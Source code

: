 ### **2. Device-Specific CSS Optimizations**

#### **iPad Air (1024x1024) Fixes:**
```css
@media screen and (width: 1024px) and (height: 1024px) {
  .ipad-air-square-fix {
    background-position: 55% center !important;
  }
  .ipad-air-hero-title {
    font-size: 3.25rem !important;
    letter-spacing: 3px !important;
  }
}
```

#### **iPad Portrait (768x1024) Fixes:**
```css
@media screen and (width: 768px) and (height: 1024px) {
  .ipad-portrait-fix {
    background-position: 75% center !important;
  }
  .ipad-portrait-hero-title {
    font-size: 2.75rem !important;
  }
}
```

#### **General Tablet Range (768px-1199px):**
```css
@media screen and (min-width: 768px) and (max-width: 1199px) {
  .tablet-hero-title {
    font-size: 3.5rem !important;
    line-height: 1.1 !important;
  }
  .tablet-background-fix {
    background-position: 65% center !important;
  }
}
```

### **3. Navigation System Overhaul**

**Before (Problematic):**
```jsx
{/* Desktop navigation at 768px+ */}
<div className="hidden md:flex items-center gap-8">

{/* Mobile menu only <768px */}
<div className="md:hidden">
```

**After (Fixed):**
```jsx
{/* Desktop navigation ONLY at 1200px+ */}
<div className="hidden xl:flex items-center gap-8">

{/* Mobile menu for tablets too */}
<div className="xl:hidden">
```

☆ ☆ ☆

- [DIRECTIONS FOR THIS TASK] Which lines of the records contain the word "media"? Copy each of them.

- [RESPONSE TO THE EXERCISE]
@media screen and (width: 1024px) and (height: 1024px) {
@media screen and (width: 768px) and (height: 1024px) {
@media screen and (min-width: 768px) and (max-width: 1199px) {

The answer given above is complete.